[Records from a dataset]

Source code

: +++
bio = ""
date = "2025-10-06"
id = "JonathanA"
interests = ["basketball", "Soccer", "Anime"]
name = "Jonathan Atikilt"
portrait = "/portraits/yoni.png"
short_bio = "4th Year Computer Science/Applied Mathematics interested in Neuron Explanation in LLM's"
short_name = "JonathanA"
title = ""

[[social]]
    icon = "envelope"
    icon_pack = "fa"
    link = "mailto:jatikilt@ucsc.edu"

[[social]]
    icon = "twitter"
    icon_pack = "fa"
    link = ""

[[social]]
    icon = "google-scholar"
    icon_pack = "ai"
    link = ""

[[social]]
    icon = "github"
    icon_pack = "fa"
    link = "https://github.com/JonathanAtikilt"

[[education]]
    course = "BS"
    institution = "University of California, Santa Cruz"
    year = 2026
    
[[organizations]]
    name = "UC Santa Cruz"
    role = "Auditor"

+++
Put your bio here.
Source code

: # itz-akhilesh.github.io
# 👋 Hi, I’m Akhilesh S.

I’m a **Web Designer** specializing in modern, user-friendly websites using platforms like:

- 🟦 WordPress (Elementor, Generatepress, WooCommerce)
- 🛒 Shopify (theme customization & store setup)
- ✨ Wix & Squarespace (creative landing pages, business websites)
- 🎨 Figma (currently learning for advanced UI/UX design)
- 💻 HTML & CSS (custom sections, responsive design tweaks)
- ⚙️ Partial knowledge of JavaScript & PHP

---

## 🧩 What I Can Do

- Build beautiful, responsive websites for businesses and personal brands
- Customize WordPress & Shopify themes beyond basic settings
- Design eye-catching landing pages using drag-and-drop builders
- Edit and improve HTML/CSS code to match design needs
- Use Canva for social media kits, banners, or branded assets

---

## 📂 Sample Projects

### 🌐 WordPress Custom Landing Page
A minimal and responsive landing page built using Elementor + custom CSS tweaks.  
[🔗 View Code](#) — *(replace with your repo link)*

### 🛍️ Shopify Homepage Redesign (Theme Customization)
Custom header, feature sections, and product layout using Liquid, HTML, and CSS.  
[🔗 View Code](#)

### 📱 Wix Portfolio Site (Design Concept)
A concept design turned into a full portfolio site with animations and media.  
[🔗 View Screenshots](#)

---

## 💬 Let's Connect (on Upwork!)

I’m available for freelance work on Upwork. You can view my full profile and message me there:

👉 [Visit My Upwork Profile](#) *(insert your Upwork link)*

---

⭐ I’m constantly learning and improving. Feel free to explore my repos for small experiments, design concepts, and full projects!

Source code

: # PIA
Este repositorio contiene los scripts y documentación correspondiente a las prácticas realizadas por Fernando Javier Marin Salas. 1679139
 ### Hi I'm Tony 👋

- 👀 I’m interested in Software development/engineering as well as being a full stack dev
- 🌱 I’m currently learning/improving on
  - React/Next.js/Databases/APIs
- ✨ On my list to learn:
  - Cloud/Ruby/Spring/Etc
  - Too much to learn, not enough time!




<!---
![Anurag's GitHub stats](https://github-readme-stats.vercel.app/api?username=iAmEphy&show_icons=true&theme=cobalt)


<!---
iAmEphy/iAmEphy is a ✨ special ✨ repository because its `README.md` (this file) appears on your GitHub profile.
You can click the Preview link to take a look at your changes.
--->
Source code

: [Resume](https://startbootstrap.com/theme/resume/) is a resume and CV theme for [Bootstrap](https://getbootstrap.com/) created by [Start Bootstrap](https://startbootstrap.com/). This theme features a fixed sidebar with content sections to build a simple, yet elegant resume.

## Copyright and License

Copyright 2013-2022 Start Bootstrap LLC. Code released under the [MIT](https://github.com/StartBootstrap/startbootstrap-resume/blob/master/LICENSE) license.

Assignment: Working through the data above, find every line holding "websites" and copy it.

Problem solution:
I’m a **Web Designer** specializing in modern, user-friendly websites using platforms like:
- ✨ Wix & Squarespace (creative landing pages, business websites)
- Build beautiful, responsive websites for businesses and personal brands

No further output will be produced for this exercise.